Authors (including presenting author) :
Carrie Tang (1), Cheung TY (1), Lam CM (1)
Affiliation :
(1) Occupational Therapy Department, Tuen Mun Hospital
Keyword 1: :
Occupational Therapy
Keyword 3: :
Self management
Keyword 4: :
Telemonitoring
Keyword 5: :
Respiratory Conditions
Keyword 6: :
Home oxygen therapy
Introduction :
Patients diagnosed with various chronic respiratory diseases, including Chronic Obstructive Pulmonary Disease (COPD), often experience debilitating exacerbations and increased healthcare burden. The increasing trend of managing these conditions at home aims to reduce healthcare costs while enhancing patient comfort (Bolton et al., 2011). Telehealth offers a viable solution for home management through continuous assessment and timely interventions, empowering patients in their disease management. The Integrated Care Model - Case Management (ICM-CM) program at Tuen Mun Hospital provides essential transitional and integrated support services for high-risk patients aged 60 and above upon discharge.
Objectives :
The primary objective of this pilot program is to evaluate the effectiveness of home telemonitoring combined with multidisciplinary support in empowering patients with chronic respiratory diseases, improving their self-management skills, facilitating their reintegration into daily routines, and reducing unplanned hospital admissions.
Methodology :
Patients with respiratory conditions, whether using home oxygen therapy (HOT) or not, were included in the program, provided that they could use a telemonitoring device independently or with caregiver assistance.
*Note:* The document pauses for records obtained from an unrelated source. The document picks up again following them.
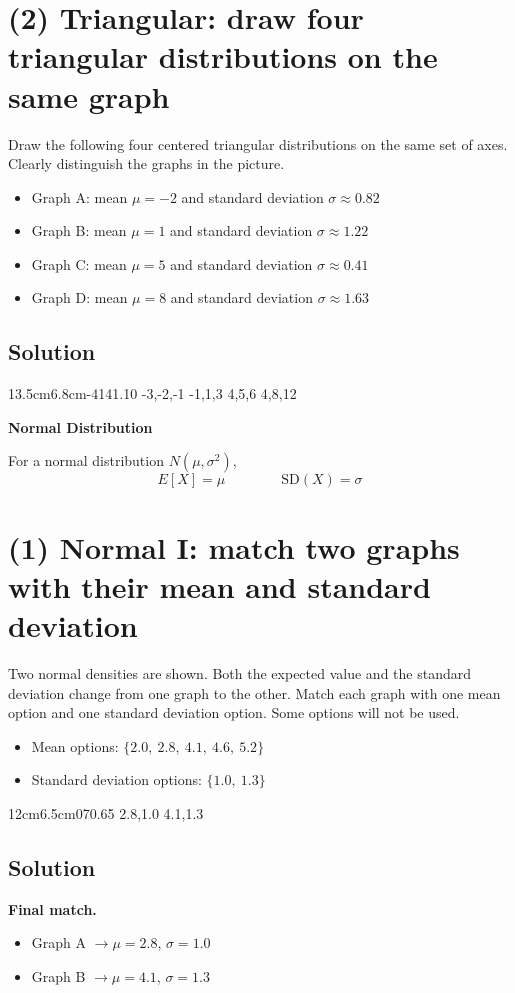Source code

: \section{(2) Triangular: draw four triangular distributions on the same graph}
Draw the following four centered triangular distributions on the same set of axes. Clearly distinguish the graphs in the picture.
\begin{itemize}
\item Graph A: mean $\mu=-2$ and standard deviation $\sigma\approx0.82$
\item Graph B: mean $\mu=1$ and standard deviation $\sigma\approx1.22$
\item Graph C: mean $\mu=5$ and standard deviation $\sigma\approx0.41$
\item Graph D: mean $\mu=8$ and standard deviation $\sigma\approx1.63$
\end{itemize}
\subsection*{Solution}
\TriangularFourGraph
{13.5cm}{6.8cm}{-4}{14}{1.10}
{-3,-2,-1}
{-1,1,3}
{4,5,6}
{4,8,12}

\textbf{Normal Distribution}

For a normal distribution $N(\mu,\sigma^2)$,
\[
E[X]=\mu
\qquad \qquad
\mathrm{SD}(X)=\sigma
\]

\section{(1) Normal I: match two graphs with their mean and standard deviation}
Two normal densities are shown. Both the expected value and the standard deviation change from one graph to the other.
Match each graph with one mean option and one standard deviation option. Some options will not be used.
\begin{itemize}
\item Mean options: $\{2.0,\ 2.8,\ 4.1,\ 4.6,\ 5.2\}$
\item Standard deviation options: $\{1.0,\ 1.3\}$
\end{itemize}
\NormalTwoGraph
{12cm}{6.5cm}{0}{7}{0.65}
{2.8,1.0}
{4.1,1.3}

\subsection*{Solution}
\textbf{Final match.}
\begin{itemize}
\item Graph A $\to \mu=2.8$, $\sigma=1.0$
\item Graph B $\to \mu=4.1$, $\sigma=1.3$
\end{itemize}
The intervention involved home telemonitoring paired with in-home visits from a multidisciplinary team focused on rehabilitation. An occupational therapist guided the participants through a self-management program, which included education on dyspnea management, a self-monitoring approach, and goal-setting for daily activities. Telemonitoring utilized a Bluetooth device to track SpO2, heart rate, and respiratory rate, with data uploaded to a cloud platform over four days. Alerts were triggered for abnormal values, enabling timely communication between the occupational therapist and patients. This telemonitoring approach allowed extended observation periods as patients weaned down supplemental oxygen and captured comprehensive data from their daily routines. The data was monitored daily, and the occupational therapist initiated phone calls to assist patients in developing their self-monitoring skills.
Result & Outcome :
From December 2023 to June 2025, 11 patients participated, with an average monitoring duration of 2.72 days. Among these, 10 patients used HOT, with 30% weaning or reducing their dosage. Notably, 50% initially demonstrated poor compliance with HOT, among which 80% improved following telemonitoring. Statistically significant improvements were noted in patients' functional abilities. The average Modified Barthel Index score increased from 79.8 to 94.9 (p=0.005), and the average Lawton IADL score rose from 6.5 to 11.1 (p=0.007), indicating enhanced daily functioning. More importantly, there was a statistically significant reduction in rehospitalization of patients within six months after the program (p=0.01). Additionally, 100% of patients expressed satisfaction with the telemonitoring program. The pilot program demonstrated a promising partnership between patients and occupational therapists for improving health outcomes in respiratory conditions via telehealth. While on-site visits and support remain essential in the early stages following patients' discharge, telehealth contributed to provide extended and timely assistance in the self-management process. Furthermore, improved compliance with home oxygen therapy resulted in a notable reduction in rehospitalization. This approach is designed not to replace professional healthcare but to enhance the quality of care and support available to patients.